● **Prompt**:
All that should be output is the block of lines below from the line with "The likelihood for" to the line with "an $N \times", both included, exactly as written.

◆ ◆ ◆ ◆ ◆ ◆ ◆

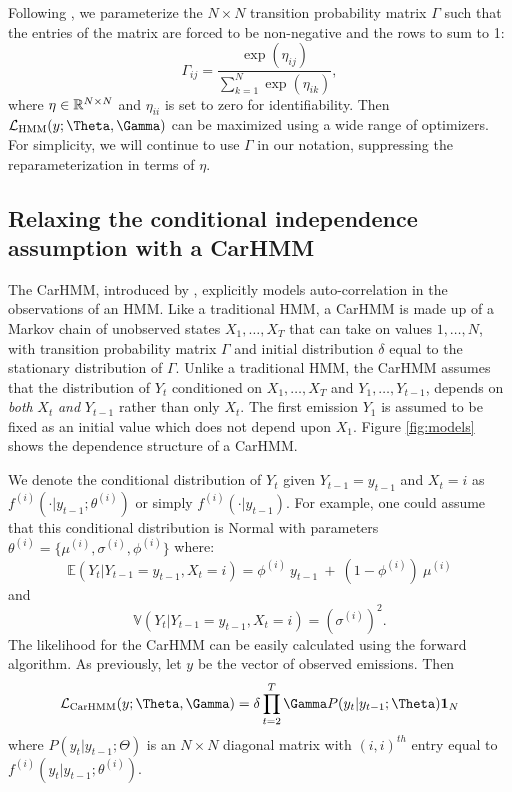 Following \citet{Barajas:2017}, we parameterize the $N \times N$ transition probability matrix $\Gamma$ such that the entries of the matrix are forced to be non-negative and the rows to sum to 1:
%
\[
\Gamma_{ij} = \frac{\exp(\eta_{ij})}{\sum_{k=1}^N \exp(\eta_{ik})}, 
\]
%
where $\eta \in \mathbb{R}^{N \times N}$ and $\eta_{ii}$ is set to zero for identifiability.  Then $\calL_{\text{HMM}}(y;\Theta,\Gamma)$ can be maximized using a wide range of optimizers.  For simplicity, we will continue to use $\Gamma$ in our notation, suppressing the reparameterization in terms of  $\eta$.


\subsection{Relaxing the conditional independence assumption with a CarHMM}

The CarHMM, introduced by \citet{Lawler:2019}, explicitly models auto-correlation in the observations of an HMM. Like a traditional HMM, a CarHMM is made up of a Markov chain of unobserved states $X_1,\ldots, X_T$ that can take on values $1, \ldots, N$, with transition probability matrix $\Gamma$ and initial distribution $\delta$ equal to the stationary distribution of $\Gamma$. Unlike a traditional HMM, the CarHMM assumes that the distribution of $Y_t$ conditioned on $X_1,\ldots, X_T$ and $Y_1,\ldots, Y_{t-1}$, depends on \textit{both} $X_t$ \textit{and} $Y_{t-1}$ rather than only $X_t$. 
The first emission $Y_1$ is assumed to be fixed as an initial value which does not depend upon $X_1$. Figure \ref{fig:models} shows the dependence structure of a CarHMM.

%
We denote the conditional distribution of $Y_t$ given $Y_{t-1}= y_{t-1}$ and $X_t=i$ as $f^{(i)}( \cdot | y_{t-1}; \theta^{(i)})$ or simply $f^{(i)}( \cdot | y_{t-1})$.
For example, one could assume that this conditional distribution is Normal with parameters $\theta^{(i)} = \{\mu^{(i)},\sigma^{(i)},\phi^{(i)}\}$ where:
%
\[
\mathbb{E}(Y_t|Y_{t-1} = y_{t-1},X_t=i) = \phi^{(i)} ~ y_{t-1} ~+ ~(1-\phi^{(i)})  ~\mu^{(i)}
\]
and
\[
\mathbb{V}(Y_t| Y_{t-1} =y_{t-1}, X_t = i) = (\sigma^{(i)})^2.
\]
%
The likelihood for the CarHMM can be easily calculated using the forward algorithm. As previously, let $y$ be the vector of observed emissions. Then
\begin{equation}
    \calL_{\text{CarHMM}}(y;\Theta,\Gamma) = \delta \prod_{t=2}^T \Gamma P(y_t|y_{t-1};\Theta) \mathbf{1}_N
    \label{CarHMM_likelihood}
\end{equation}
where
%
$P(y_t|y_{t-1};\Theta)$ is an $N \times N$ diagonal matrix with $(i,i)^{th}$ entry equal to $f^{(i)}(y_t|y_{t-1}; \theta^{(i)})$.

◆ ◆ ◆ ◆ ◆ ◆ ◆

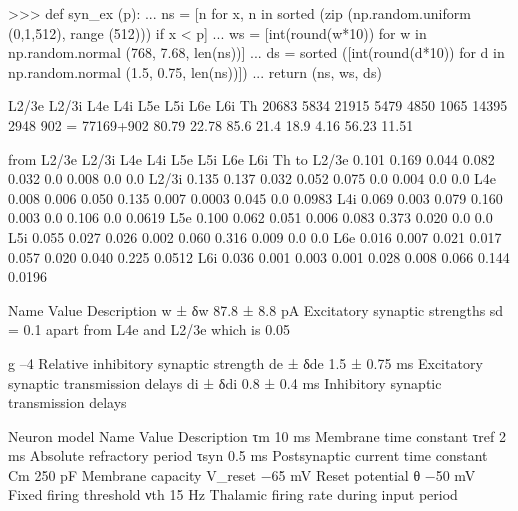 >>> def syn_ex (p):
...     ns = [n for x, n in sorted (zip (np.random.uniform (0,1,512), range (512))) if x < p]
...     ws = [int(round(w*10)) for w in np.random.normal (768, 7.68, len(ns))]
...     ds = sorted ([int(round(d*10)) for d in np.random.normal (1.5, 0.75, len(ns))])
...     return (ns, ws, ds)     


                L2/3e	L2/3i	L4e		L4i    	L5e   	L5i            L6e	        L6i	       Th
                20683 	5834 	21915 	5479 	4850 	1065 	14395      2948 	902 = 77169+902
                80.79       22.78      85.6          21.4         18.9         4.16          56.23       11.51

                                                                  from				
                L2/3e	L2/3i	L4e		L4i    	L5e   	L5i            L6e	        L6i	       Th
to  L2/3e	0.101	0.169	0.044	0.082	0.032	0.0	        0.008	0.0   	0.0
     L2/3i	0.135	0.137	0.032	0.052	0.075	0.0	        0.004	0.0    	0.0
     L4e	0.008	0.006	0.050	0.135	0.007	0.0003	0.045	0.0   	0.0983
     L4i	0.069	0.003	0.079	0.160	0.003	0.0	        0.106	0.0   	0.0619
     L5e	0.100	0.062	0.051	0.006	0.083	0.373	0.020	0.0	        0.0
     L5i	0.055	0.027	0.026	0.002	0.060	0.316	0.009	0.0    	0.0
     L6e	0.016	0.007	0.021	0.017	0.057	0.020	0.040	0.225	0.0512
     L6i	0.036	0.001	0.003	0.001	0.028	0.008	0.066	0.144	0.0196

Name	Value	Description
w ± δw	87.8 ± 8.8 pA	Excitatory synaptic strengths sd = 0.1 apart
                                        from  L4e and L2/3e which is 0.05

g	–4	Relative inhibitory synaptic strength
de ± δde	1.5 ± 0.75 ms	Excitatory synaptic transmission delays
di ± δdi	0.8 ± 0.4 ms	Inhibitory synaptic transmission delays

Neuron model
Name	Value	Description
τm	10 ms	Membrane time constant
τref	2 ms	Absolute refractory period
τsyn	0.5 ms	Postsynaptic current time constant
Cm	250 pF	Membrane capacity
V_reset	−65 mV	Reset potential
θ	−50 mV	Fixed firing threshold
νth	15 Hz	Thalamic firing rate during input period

◆ ◆ ◆ ◆ ◆ ◆ ◆

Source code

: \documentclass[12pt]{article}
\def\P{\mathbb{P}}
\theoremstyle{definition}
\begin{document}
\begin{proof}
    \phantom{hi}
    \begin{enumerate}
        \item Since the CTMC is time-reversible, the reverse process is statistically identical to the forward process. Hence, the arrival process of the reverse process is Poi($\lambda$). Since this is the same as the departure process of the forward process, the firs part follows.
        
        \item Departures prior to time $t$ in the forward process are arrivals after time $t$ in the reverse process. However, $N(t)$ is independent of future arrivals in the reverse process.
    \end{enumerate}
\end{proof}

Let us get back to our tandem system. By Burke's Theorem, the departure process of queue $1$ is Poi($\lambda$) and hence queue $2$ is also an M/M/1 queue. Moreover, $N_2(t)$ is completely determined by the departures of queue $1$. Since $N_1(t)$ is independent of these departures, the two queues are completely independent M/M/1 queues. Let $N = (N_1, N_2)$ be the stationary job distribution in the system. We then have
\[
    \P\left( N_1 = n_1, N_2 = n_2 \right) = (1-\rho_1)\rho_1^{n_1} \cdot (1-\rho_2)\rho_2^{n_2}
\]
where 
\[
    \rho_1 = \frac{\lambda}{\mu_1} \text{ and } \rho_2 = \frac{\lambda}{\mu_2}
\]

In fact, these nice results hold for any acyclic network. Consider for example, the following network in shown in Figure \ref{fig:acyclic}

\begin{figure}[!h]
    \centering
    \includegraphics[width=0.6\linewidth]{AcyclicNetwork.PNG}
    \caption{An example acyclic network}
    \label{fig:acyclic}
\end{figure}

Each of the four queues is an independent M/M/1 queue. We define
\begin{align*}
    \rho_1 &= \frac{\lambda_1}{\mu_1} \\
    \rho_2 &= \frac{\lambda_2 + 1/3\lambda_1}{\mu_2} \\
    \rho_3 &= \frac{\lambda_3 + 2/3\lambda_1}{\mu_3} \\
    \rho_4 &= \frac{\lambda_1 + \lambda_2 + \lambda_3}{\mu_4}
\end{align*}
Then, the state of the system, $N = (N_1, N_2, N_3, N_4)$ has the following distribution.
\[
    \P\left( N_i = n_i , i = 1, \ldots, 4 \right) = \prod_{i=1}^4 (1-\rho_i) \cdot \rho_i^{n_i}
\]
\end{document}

◆ ◆ ◆ ◆ ◆ ◆ ◆

● **Output**:
The likelihood for the CarHMM can be easily calculated using the forward algorithm. As previously, let $y$ be the vector of observed emissions. Then
\begin{equation}
    \calL_{\text{CarHMM}}(y;\Theta,\Gamma) = \delta \prod_{t=2}^T \Gamma P(y_t|y_{t-1};\Theta) \mathbf{1}_N
    \label{CarHMM_likelihood}
\end{equation}
where
%
$P(y_t|y_{t-1};\Theta)$ is an $N \times N$ diagonal matrix with $(i,i)^{th}$ entry equal to $f^{(i)}(y_t|y_{t-1}; \theta^{(i)})$.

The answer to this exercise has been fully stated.